## RECORD SET:

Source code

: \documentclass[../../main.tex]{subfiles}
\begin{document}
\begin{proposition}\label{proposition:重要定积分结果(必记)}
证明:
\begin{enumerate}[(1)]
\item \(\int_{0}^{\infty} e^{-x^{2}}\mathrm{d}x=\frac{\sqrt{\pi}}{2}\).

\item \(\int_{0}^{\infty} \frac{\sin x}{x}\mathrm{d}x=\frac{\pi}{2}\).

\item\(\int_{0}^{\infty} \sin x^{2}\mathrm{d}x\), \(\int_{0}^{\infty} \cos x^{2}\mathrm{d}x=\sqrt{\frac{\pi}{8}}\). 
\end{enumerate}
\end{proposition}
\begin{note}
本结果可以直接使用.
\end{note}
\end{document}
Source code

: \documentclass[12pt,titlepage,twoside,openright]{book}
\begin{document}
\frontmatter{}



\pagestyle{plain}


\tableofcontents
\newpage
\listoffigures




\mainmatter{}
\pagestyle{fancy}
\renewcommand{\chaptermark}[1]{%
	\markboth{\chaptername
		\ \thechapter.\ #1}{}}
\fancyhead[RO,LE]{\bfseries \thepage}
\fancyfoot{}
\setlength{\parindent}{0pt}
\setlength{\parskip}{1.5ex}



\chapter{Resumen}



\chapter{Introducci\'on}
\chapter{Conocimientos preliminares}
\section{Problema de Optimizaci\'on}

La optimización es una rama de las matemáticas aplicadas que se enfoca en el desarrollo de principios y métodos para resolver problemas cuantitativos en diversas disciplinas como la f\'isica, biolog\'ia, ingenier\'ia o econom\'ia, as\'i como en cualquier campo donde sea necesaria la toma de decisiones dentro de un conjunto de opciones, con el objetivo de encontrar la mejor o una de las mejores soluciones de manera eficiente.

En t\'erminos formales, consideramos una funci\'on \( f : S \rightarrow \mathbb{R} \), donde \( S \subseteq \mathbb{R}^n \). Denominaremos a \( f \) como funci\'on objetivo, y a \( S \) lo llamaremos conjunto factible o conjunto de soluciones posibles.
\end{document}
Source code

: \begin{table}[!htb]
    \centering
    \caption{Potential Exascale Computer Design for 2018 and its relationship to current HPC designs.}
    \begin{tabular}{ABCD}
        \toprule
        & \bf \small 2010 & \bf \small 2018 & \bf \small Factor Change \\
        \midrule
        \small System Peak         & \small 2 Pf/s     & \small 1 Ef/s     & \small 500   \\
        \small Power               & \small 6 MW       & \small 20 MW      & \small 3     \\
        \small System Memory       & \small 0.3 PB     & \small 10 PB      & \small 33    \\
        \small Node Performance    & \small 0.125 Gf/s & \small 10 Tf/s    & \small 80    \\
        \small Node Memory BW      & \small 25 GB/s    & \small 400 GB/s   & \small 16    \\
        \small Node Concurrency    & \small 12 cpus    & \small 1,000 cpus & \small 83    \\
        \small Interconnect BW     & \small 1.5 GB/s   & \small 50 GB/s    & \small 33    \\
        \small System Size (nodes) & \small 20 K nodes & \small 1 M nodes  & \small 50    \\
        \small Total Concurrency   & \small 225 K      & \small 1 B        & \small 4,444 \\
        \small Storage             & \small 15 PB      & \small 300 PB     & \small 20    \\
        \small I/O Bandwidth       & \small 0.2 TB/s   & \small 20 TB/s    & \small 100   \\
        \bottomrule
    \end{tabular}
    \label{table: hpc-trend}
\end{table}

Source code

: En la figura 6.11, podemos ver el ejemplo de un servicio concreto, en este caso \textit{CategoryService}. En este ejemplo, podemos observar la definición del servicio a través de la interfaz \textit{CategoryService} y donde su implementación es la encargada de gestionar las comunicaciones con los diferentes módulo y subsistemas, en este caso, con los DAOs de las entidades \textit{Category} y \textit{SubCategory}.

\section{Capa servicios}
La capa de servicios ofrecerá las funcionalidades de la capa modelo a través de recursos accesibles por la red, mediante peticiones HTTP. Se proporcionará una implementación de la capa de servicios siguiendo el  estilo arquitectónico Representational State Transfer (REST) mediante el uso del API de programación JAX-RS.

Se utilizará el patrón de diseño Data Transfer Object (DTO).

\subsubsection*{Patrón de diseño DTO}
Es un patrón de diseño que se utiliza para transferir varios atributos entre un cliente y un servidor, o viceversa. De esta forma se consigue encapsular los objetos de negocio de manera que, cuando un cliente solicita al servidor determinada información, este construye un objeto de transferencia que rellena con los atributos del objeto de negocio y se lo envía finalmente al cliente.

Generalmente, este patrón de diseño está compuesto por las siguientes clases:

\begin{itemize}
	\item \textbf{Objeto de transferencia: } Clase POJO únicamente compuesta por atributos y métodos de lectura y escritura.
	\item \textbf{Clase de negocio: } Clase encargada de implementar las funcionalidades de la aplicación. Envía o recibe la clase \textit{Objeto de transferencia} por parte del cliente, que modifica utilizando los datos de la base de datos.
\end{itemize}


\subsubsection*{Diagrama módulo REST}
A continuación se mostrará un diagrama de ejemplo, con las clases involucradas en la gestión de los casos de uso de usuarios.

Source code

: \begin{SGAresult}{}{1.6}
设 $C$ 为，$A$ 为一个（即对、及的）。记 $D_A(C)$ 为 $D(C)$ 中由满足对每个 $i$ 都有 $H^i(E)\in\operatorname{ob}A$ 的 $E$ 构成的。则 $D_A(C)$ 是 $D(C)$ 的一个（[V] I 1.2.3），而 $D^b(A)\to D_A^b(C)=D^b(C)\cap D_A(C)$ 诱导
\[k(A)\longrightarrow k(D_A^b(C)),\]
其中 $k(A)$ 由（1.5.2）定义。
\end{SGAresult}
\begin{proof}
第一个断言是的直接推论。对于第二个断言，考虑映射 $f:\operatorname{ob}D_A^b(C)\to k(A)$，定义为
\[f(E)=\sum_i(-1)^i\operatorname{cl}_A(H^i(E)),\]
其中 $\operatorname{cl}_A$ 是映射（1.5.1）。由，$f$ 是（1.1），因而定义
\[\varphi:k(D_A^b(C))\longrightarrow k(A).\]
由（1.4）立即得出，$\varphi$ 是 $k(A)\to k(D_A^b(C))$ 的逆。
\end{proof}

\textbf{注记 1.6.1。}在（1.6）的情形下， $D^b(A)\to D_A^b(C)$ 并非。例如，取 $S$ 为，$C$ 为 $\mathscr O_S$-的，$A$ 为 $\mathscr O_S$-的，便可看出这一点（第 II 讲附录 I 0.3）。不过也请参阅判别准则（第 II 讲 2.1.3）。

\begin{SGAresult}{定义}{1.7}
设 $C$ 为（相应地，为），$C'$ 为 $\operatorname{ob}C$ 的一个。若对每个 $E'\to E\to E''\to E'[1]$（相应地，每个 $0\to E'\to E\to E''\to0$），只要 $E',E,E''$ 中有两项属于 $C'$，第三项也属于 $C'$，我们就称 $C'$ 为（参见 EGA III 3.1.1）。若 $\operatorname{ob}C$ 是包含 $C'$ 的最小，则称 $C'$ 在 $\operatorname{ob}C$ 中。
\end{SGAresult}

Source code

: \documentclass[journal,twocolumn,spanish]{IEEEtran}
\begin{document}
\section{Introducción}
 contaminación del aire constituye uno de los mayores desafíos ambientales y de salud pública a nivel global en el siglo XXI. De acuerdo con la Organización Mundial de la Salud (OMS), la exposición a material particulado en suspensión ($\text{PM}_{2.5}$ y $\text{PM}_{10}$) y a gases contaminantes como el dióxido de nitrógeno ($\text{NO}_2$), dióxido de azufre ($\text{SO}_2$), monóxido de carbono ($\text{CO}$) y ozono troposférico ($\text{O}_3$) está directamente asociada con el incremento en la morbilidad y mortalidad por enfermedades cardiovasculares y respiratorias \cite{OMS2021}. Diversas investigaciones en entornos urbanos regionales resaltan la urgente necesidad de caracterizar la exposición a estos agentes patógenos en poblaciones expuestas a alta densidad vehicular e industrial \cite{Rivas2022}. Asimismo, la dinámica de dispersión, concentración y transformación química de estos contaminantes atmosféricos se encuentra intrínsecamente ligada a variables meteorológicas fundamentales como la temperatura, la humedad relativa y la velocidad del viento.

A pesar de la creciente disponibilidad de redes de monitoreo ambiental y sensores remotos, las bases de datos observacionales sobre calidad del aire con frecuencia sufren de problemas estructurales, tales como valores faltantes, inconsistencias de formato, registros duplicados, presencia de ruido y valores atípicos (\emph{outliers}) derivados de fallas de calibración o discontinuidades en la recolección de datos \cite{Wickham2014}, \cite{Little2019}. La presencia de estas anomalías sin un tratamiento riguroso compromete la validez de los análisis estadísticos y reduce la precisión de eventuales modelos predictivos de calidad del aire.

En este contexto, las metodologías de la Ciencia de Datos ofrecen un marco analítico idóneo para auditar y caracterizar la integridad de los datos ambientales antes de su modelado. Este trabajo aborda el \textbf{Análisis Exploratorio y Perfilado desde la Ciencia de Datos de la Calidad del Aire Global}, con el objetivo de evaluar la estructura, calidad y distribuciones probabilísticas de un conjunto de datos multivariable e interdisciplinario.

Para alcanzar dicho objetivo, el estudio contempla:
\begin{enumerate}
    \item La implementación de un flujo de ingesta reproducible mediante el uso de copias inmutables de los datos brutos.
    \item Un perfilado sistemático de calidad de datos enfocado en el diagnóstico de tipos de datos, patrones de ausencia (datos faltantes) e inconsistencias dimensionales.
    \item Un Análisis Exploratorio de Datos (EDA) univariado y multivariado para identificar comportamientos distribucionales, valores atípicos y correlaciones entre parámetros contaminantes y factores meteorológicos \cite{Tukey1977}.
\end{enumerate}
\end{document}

## REQUIRED ACTION:
Nothing beyond the lines from the start of the entries through the line with "La optimización es" should appear. Repeat those lines exactly, both ends included.

## PROBLEM SOLUTION:
Source code

: \documentclass[../../main.tex]{subfiles}
\begin{document}
\begin{proposition}\label{proposition:重要定积分结果(必记)}
证明:
\begin{enumerate}[(1)]
\item \(\int_{0}^{\infty} e^{-x^{2}}\mathrm{d}x=\frac{\sqrt{\pi}}{2}\).

\item \(\int_{0}^{\infty} \frac{\sin x}{x}\mathrm{d}x=\frac{\pi}{2}\).

\item\(\int_{0}^{\infty} \sin x^{2}\mathrm{d}x\), \(\int_{0}^{\infty} \cos x^{2}\mathrm{d}x=\sqrt{\frac{\pi}{8}}\). 
\end{enumerate}
\end{proposition}
\begin{note}
本结果可以直接使用.
\end{note}
\end{document}
Source code

: \documentclass[12pt,titlepage,twoside,openright]{book}
\begin{document}
\frontmatter{}



\pagestyle{plain}


\tableofcontents
\newpage
\listoffigures




\mainmatter{}
\pagestyle{fancy}
\renewcommand{\chaptermark}[1]{%
	\markboth{\chaptername
		\ \thechapter.\ #1}{}}
\fancyhead[RO,LE]{\bfseries \thepage}
\fancyfoot{}
\setlength{\parindent}{0pt}
\setlength{\parskip}{1.5ex}



\chapter{Resumen}



\chapter{Introducci\'on}
\chapter{Conocimientos preliminares}
\section{Problema de Optimizaci\'on}

La optimización es una rama de las matemáticas aplicadas que se enfoca en el desarrollo de principios y métodos para resolver problemas cuantitativos en diversas disciplinas como la f\'isica, biolog\'ia, ingenier\'ia o econom\'ia, as\'i como en cualquier campo donde sea necesaria la toma de decisiones dentro de un conjunto de opciones, con el objetivo de encontrar la mejor o una de las mejores soluciones de manera eficiente.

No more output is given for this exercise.